» **EXERCISE DIRECTIONS**: Could each entry below be printed again exactly as given?

(Stored data entries)
== Segment start ==

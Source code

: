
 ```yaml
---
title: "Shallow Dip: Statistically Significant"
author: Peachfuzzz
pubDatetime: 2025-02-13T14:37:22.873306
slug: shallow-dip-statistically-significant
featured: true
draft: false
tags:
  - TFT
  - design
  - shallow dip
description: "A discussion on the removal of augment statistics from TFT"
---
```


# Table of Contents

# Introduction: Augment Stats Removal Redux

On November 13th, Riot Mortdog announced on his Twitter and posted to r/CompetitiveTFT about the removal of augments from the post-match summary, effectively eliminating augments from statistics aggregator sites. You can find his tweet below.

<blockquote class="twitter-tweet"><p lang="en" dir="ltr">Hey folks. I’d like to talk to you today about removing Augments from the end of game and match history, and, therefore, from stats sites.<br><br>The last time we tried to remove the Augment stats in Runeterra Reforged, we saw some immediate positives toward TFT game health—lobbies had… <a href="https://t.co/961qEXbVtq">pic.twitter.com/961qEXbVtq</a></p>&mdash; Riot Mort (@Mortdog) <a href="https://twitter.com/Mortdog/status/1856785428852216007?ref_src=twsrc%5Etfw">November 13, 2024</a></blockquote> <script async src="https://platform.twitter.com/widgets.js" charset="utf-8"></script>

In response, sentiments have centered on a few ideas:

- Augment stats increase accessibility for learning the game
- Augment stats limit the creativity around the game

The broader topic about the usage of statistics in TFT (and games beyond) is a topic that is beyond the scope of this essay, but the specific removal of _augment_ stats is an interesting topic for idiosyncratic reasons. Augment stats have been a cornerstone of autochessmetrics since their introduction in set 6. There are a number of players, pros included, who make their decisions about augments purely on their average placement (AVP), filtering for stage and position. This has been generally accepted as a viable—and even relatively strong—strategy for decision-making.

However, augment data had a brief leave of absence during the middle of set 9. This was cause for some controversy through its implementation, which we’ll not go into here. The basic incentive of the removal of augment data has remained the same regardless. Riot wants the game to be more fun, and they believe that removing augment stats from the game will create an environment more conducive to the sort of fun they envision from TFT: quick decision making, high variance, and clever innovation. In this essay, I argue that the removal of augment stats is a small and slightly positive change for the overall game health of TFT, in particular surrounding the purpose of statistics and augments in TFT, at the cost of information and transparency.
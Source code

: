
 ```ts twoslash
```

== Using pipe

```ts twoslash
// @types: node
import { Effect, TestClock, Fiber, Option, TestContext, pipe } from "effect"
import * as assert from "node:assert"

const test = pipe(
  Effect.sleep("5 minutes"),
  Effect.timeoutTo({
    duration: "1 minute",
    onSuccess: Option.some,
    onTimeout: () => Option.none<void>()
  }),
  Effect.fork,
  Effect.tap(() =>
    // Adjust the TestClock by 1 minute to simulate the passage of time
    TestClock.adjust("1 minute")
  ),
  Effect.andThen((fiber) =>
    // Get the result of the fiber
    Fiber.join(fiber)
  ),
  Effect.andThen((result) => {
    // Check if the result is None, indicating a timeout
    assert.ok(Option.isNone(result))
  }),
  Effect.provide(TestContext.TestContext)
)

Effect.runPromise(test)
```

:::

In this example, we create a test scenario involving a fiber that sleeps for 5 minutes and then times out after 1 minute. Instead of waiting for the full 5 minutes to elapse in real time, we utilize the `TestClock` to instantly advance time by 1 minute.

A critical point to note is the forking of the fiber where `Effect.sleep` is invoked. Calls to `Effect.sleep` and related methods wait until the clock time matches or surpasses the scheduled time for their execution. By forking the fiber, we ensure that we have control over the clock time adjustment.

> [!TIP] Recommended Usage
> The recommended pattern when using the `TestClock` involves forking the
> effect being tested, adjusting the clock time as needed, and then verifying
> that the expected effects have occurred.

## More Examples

== Segment end ==

» **RESULT OF THE TASK**:
Source code

:
 ```yaml
---
title: "Shallow Dip: Statistically Significant"
author: Peachfuzzz
pubDatetime: 2025-02-13T14:37:22.873306
slug: shallow-dip-statistically-significant
featured: true
draft: false
tags:
  - TFT
  - design
  - shallow dip
description: "A discussion on the removal of augment statistics from TFT"
---
```


# Table of Contents

# Introduction: Augment Stats Removal Redux

On November 13th, Riot Mortdog announced on his Twitter and posted to r/CompetitiveTFT about the removal of augments from the post-match summary, effectively eliminating augments from statistics aggregator sites. You can find his tweet below.

<blockquote class="twitter-tweet"><p lang="en" dir="ltr">Hey folks. I’d like to talk to you today about removing Augments from the end of game and match history, and, therefore, from stats sites.<br><br>The last time we tried to remove the Augment stats in Runeterra Reforged, we saw some immediate positives toward TFT game health—lobbies had… <a href="https://t.co/961qEXbVtq">pic.twitter.com/961qEXbVtq</a></p>&mdash; Riot Mort (@Mortdog) <a href="https://twitter.com/Mortdog/status/1856785428852216007?ref_src=twsrc%5Etfw">November 13, 2024</a></blockquote> <script async src="https://platform.twitter.com/widgets.js" charset="utf-8"></script>

In response, sentiments have centered on a few ideas:

- Augment stats increase accessibility for learning the game
- Augment stats limit the creativity around the game

The broader topic about the usage of statistics in TFT (and games beyond) is a topic that is beyond the scope of this essay, but the specific removal of _augment_ stats is an interesting topic for idiosyncratic reasons. Augment stats have been a cornerstone of autochessmetrics since their introduction in set 6. There are a number of players, pros included, who make their decisions about augments purely on their average placement (AVP), filtering for stage and position. This has been generally accepted as a viable—and even relatively strong—strategy for decision-making.

However, augment data had a brief leave of absence during the middle of set 9. This was cause for some controversy through its implementation, which we’ll not go into here. The basic incentive of the removal of augment data has remained the same regardless. Riot wants the game to be more fun, and they believe that removing augment stats from the game will create an environment more conducive to the sort of fun they envision from TFT: quick decision making, high variance, and clever innovation. In this essay, I argue that the removal of augment stats is a small and slightly positive change for the overall game health of TFT, in particular surrounding the purpose of statistics and augments in TFT, at the cost of information and transparency.
Source code

:
 ```ts twoslash
```

== Using pipe

```ts twoslash
// @types: node
import { Effect, TestClock, Fiber, Option, TestContext, pipe } from "effect"
import * as assert from "node:assert"

const test = pipe(
  Effect.sleep("5 minutes"),
  Effect.timeoutTo({
    duration: "1 minute",
    onSuccess: Option.some,
    onTimeout: () => Option.none<void>()
  }),
  Effect.fork,
  Effect.tap(() =>
    // Adjust the TestClock by 1 minute to simulate the passage of time
    TestClock.adjust("1 minute")
  ),
  Effect.andThen((fiber) =>
    // Get the result of the fiber
    Fiber.join(fiber)
  ),
  Effect.andThen((result) => {
    // Check if the result is None, indicating a timeout
    assert.ok(Option.isNone(result))
  }),
  Effect.provide(TestContext.TestContext)
)

Effect.runPromise(test)
```

:::

In this example, we create a test scenario involving a fiber that sleeps for 5 minutes and then times out after 1 minute. Instead of waiting for the full 5 minutes to elapse in real time, we utilize the `TestClock` to instantly advance time by 1 minute.

A critical point to note is the forking of the fiber where `Effect.sleep` is invoked. Calls to `Effect.sleep` and related methods wait until the clock time matches or surpasses the scheduled time for their execution. By forking the fiber, we ensure that we have control over the clock time adjustment.

> [!TIP] Recommended Usage
> The recommended pattern when using the `TestClock` involves forking the
> effect being tested, adjusting the clock time as needed, and then verifying
> that the expected effects have occurred.

## More Examples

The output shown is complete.